Baltic Sea wreck reveals 17th century cheese

Divers that were searching for the wreck of an 17th century Swedish warship “Kronan” on the bed of the Baltic Sea claim to find a over 300-year old cheese. The ship sank in 1676 off the Swedish coast. The find was sent for tests to the Swedish University of Agricultural Sciences. The cheese survived thanks to the chill and low salinity of the Baltic and the fact that it lay under a thick layer of sediment, which protected the pot from corrosion.

The jar with cheese from the Kronan (by Seeker)
The jar with cheese from the Kronan (by Seeker)

The Kronan (Crown) sank off the island of Oeland, southeastern Sweden on June 1, 1676 in a battle with a Danish-Dutch fleet. The ship to capsized and then exploded with only about 40 of the 800 crew surviving.
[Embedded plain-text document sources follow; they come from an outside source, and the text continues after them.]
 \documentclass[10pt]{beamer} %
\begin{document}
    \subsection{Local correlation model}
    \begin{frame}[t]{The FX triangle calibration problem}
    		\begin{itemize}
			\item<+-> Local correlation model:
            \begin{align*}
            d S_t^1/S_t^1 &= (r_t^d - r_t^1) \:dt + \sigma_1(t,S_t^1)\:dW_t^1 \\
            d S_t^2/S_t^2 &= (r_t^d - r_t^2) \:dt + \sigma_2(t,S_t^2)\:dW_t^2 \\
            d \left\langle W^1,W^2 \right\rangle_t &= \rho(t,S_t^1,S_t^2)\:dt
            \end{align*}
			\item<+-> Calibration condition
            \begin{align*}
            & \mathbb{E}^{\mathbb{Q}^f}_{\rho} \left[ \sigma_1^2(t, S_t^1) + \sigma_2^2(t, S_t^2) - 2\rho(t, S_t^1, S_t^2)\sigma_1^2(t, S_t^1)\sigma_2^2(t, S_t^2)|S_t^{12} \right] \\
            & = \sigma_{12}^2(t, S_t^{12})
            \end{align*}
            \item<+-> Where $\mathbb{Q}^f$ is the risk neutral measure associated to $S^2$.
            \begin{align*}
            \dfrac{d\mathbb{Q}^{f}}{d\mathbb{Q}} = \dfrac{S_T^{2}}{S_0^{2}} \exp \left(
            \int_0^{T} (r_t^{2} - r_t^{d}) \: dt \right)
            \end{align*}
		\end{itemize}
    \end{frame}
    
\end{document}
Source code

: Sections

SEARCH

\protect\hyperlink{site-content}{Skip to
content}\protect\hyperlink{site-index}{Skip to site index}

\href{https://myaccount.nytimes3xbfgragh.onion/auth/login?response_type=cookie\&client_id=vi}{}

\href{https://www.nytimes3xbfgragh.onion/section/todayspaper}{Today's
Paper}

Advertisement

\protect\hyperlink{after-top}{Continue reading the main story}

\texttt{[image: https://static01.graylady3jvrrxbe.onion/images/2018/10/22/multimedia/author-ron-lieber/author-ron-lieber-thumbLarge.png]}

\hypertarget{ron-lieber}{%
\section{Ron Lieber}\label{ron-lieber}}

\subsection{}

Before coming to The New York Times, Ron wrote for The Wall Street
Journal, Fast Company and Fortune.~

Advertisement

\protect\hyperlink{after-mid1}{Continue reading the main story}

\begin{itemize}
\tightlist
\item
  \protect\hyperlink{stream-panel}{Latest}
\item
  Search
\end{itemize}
Among the timbers the divers discovered a watertight pot containing a semi-firm 340-year-old “dairy product” smelling of yeast and Roquefort cheese, according to the expedition leader Lars Einarsson.

So far around 80 percent of the estimated site of the Kronan has been explored, revealing a trove of treasure and historical artefacts.
Beside this new discovery around 30,000 items have been brought to the surface so far, including bronze cannon, chests, dishes, navigational instruments and a German-made trumpet, as well as diamonds and gold coins.